Private confession never completely disappeared from German Lutheranism, even if it became rare. During the nineteenth century in Bavaria, the pastor Wilhelm Loehe worked to re-establish the use of private confession alongside of general confession.  Many of the pastors who helped found the Lutheran Church – Missouri Synod were trained and sent by Loehe.  LCMS pastors continued to defend the practice of private confession against those shaped by American Protestantism and also against charges that it was “Roman Catholic.” 

Beginning around the middle of the twentieth century the practice of announcing for communion along with the confessional service in preparation for receiving the Sacrament began to diminish and eventually disappeared in most areas.  Instead, the general confession at the beginning of the Divine Service became the sole form of confession before reception of the Sacrament.   The low tide of private confession in the LCMS began in 1943 when the synodical catechism did not even include Luther’s “Short Form of Confession” (nor was there a rite for private confession in The Lutheran Hymnal of 1941).  There was no guidance about what the practice of private confession looked like.

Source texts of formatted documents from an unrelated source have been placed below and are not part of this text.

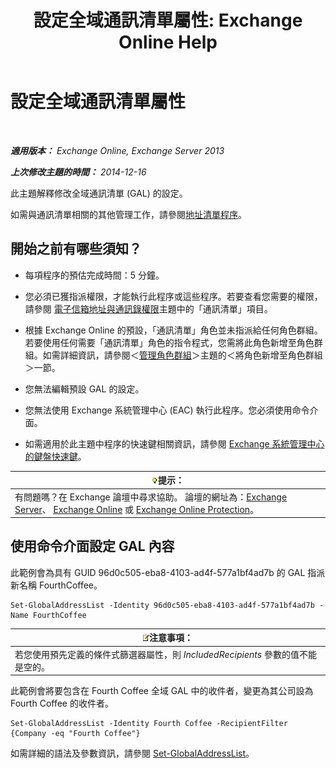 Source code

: ﻿---
title: '設定全域通訊清單屬性: Exchange Online Help'
TOCTitle: 設定全域通訊清單屬性
ms:assetid: 5fd2c96f-fe93-4b5a-8495-70c450511a37
ms:mtpsurl: https://technet.microsoft.com/zh-tw/library/Bb232068(v=EXCHG.150)
ms:contentKeyID: 50473314
ms.date: 05/23/2018
mtps_version: v=EXCHG.150
ms.translationtype: MT
---

# 設定全域通訊清單屬性

 

_**適用版本：** Exchange Online, Exchange Server 2013_

_**上次修改主題的時間：** 2014-12-16_

此主題解釋修改全域通訊清單 (GAL) 的設定。

如需與通訊清單相關的其他管理工作，請參閱[地址清單程序](address-list-procedures-exchange-2013-help.md)。

## 開始之前有哪些須知？

  - 每項程序的預估完成時間：5 分鐘。

  - 您必須已獲指派權限，才能執行此程序或這些程序。若要查看您需要的權限，請參閱 [電子信箱地址與通訊錄權限](email-address-and-address-book-permissions-exchange-2013-help.md)主題中的「通訊清單」項目。

  - 根據 Exchange Online 的預設，「通訊清單」角色並未指派給任何角色群組。若要使用任何需要「通訊清單」角色的指令程式，您需將此角色新增至角色群組。如需詳細資訊，請參閱＜[管理角色群組](manage-role-groups-exchange-2013-help.md)＞主題的＜將角色新增至角色群組＞一節。

  - 您無法編輯預設 GAL 的設定。

  - 您無法使用 Exchange 系統管理中心 (EAC) 執行此程序。您必須使用命令介面。

  - 如需適用於此主題中程序的快速鍵相關資訊，請參閱 [Exchange 系統管理中心的鍵盤快速鍵](keyboard-shortcuts-in-the-exchange-admin-center-exchange-online-protection-help.md)。

<table>
<thead>
<tr class="header">
<th><img src="images/Bb124558.tip(EXCHG.150).gif" title="提示" alt="提示" />提示：</th>
</tr>
</thead>
<tbody>
<tr class="odd">
<td>有問題嗎？在 Exchange 論壇中尋求協助。 論壇的網址為：<a href="https://go.microsoft.com/fwlink/p/?linkid=60612">Exchange Server</a>、 <a href="https://go.microsoft.com/fwlink/p/?linkid=267542">Exchange Online</a> 或 <a href="https://go.microsoft.com/fwlink/p/?linkid=285351">Exchange Online Protection</a>。</td>
</tr>
</tbody>
</table>


## 使用命令介面設定 GAL 內容

此範例會為具有 GUID 96d0c505-eba8-4103-ad4f-577a1bf4ad7b 的 GAL 指派新名稱 FourthCoffee。

    Set-GlobalAddressList -Identity 96d0c505-eba8-4103-ad4f-577a1bf4ad7b -Name FourthCoffee

<table>
<thead>
<tr class="header">
<th><img src="images/Bb124558.note(EXCHG.150).gif" title="注意事項" alt="注意事項" />注意事項：</th>
</tr>
</thead>
<tbody>
<tr class="odd">
<td>若您使用預先定義的條件式篩選器屬性，則 <em>IncludedRecipients</em> 參數的值不能是空的。</td>
</tr>
</tbody>
</table>


此範例會將要包含在 Fourth Coffee 全域 GAL 中的收件者，變更為其公司設為 Fourth Coffee 的收件者。

    Set-GlobalAddressList -Identity Fourth Coffee -RecipientFilter {Company -eq "Fourth Coffee"}

如需詳細的語法及參數資訊，請參閱 [Set-GlobalAddressList](https://technet.microsoft.com/zh-tw/library/bb123877\(v=exchg.150\))。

However, things began to change in 1969 when the Worship Supplement provided a rite of private confession that was modeled on Luther’s “Short Form of Confession.”  Lutheran Worship (1982) then included a rite of private confession based on Luther’s “Short Form of Confession.” This "Short Form of Confession" was again included in the 1986 synodical translation of Luther’s Small Catechism, and appeared in the 1991 synodical explanation of the Small Catechism.  The Rite of Individual Confession and Absolution based on the Luther’s “Short Form of Confession,” is also included in our current hymnal Lutheran Service Book (pg. 292). These resources have been used by pastors in the effort to renew the practice of private confession in the LCMS during the last thirty five years.  Many pastors today make regular confession to another area pastor and receive absolution.

Lutherans have retained private confession and absolution because it is a uniquely comforting means of receiving the Gospel.  As the Apology of the Augsburg Confession puts it: 

It is well known that we have so explained and extolled the benefit of absolution and the power of the keys that many troubled consciences have received consolation from our teaching. They have heard that it is a command of God—indeed, the very voice of the gospel—so that we may believe the absolution and regard as certain that the forgiveness of sins is given to us freely on account of Christ and that we should maintain that we are truly reconciled to God by this faith. (Ap. XI.2).